Joe Lelyveld presided over The New York Times in the twilight of its dominance as a print newspaper.
Lelyveld, who died Jan. 5 at his Manhattan home from complications of Parkinson's disease, was the last great executive editor of the Times at the dawn of the Internet age.
In an appreciation of Lelyveld written for The Atlantic, Times reporter and newspaper historian Adam Nagourney looks back at Lelyveld's battle to uphold the Times' rigorous journalistic standards as the newspaper entered the digital era and its fast-moving, more sensationalistic news ethos.
Nagourney, who examined the newspaper's shift from print to multimedia journalism in "The Times: How the Newspaper of Record Survived Scandal, Scorn and the Transformation of Journalism," in his Atlantic essay calls Lelyveld "a steward and a symbol of a passing era."

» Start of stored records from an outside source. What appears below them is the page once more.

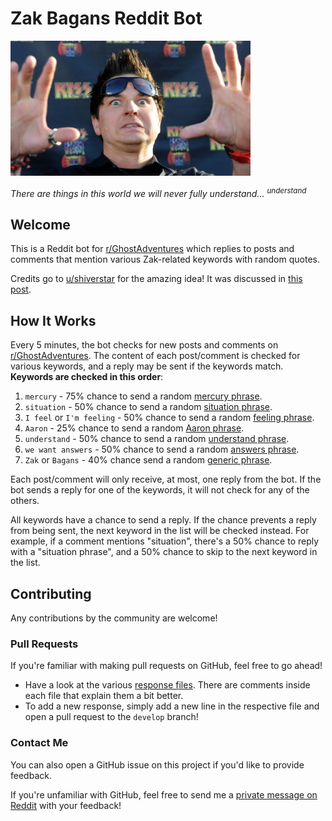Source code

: # Zak Bagans Reddit Bot

![Zak Bagans](zak.jpg)

*There are things in this world we will never fully understand... <sup>understand</sup>*

## Welcome

This is a Reddit bot for [r/GhostAdventures](https://www.reddit.com/r/GhostAdventures/) which replies to posts and
comments that mention various Zak-related keywords with random quotes.

Credits go to [u/shiverstar](https://www.reddit.com/user/shiverstar/) for the amazing idea! It was discussed
in [this post](https://www.reddit.com/r/GhostAdventures/comments/mguuyi/we_need_a_zakbot/).

## How It Works

Every 5 minutes, the bot checks for new posts and comments
on [r/GhostAdventures](https://www.reddit.com/r/GhostAdventures/). The content of each post/comment is checked for
various keywords, and a reply may be sent if the keywords match. **Keywords are checked in this order**:

1. `mercury` - 75% chance to send a random [mercury phrase](src/main/resources/phrases/mercury.txt).
2. `situation` - 50% chance to send a random [situation phrase](src/main/resources/phrases/situation.txt).
3. `I feel` or `I'm feeling` - 50% chance to send a random [feeling phrase](src/main/resources/phrases/feeling.txt).
4. `Aaron` - 25% chance to send a random [Aaron phrase](src/main/resources/phrases/aaron.txt).
5. `understand` - 50% chance to send a random [understand phrase](src/main/resources/phrases/understand.txt).
6. `we want answers` - 50% chance to send a random [answers phrase](src/main/resources/phrases/answers.txt).
7. `Zak` or `Bagans` - 40% chance send a random [generic phrase](src/main/resources/phrases/generic.txt).

Each post/comment will only receive, at most, one reply from the bot. If the bot sends a reply for one of the keywords,
it will not check for any of the others.

All keywords have a chance to send a reply. If the chance prevents a reply from being sent, the next keyword in the list
will be checked instead. For example, if a comment mentions "situation", there's a 50% chance to reply with a
"situation phrase", and a 50% chance to skip to the next keyword in the list.

## Contributing

Any contributions by the community are welcome!

### Pull Requests

If you're familiar with making pull requests on GitHub, feel free to go ahead!

- Have a look at the various [response files](src/main/resources/phrases). There are comments inside each file that
  explain them a bit better.
- To add a new response, simply add a new line in the respective file and open a pull request to the `develop` branch!

### Contact Me

You can also open a GitHub issue on this project if you'd like to provide feedback.

If you're unfamiliar with GitHub, feel free to send me
a [private message on Reddit](https://www.reddit.com/user/Mr_Bean355) with your feedback!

While Lelyveld reluctantly accepted the newspaper's first online venture, he distrusted the new medium. "I never really believed that the digital New York Times could have the same authority and sway that the paper New York Times had," he told Nagourney in an interview.
In a 41-year career at The Times, Lelyveld first made his reputation as a foreign correspondent, winning the Pulitzer Prize for General Non-fiction for his 1989 book "Move Your Shadow: South Africa, Black and White," based on his reporting from Johannesburg in the 1960s and 1980s.
After serving as foreign editor and managing editor, Lelyveld held the executive editor's post from 1994-2001, retiring a week before the Sept. 11 attack on the World Trade Center. He returned as interim executive editor in 2003 after his successor, Howell Raines, was forced to resign because of the Jayson Blair scandal.
Bill Keller, Lelyveld's successor as executive editor after Raines' downfall, wrote an appreciation of Lelyveld for the Times. In the eulogy, Keller recalled that Lelyveld's book on South Africa inspired him to follow in his footsteps as an award-winning foreign correspondent.
Nagourney sadly notes that Lelyveld's beloved print newspaper with its diminished circulation and advertising now plays a minimal role at the Times, where digital subscriptions dominate.
Yet, "The enduring quality of The Times' journalism today - whatever platform it appears on - is testimony to the seriousness of purpose that is ingrained in the newsroom and that Lelyveld championed," he says, cautioning that those values remain imperiled in the digital age.